#### The task
Tally the lines below that hold the string "many", and report the tally by itself.

#### Data extract
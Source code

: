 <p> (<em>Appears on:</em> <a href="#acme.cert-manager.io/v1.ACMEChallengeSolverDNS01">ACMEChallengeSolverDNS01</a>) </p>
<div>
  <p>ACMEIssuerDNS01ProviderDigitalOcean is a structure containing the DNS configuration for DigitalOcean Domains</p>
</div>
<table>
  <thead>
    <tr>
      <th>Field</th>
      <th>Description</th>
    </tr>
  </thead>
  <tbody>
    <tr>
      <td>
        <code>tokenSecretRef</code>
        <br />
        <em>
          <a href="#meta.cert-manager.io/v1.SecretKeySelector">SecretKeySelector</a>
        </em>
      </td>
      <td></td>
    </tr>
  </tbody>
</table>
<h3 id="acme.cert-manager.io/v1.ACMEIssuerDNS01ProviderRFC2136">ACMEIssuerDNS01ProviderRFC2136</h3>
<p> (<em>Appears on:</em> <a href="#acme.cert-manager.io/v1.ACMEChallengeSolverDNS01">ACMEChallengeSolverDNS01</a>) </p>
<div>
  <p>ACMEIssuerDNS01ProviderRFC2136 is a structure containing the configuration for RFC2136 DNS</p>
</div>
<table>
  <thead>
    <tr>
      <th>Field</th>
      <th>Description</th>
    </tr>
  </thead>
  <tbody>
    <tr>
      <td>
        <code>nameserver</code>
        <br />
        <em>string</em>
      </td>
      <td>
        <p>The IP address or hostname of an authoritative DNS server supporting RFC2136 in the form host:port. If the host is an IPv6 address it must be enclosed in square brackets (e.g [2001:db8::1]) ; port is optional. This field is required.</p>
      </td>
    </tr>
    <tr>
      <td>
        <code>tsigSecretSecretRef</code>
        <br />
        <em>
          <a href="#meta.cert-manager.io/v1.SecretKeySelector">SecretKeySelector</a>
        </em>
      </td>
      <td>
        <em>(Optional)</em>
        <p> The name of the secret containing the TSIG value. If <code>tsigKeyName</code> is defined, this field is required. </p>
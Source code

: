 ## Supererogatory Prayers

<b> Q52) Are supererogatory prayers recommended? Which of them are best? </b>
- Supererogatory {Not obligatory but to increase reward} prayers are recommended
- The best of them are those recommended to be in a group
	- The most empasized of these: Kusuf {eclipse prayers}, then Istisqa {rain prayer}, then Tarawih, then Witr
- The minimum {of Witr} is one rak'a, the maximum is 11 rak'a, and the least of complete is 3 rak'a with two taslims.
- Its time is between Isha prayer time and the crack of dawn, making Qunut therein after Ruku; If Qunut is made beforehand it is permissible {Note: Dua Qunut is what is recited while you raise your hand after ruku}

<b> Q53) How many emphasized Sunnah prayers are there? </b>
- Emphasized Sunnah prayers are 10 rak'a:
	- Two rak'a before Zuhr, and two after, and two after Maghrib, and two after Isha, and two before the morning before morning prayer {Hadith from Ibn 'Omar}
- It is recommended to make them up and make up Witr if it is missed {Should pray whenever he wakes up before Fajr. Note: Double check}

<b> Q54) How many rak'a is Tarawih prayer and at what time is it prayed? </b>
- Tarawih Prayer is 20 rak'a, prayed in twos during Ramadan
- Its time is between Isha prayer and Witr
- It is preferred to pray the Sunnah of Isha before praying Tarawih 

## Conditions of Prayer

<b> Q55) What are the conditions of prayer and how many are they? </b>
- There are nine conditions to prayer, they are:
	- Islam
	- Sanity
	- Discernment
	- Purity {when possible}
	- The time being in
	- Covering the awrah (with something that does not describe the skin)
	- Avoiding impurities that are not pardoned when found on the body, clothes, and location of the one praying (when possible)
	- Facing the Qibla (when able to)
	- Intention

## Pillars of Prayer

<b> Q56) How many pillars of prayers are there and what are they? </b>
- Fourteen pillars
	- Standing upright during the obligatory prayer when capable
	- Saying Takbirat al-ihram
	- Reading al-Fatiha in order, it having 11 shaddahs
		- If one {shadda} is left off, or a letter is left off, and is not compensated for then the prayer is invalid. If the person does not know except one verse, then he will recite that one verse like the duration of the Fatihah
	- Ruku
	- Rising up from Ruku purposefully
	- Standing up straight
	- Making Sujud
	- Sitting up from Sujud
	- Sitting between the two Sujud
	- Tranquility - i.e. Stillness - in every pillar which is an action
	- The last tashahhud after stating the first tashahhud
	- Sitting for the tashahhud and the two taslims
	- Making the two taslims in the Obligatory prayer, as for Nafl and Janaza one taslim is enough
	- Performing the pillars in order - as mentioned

#### Result below
4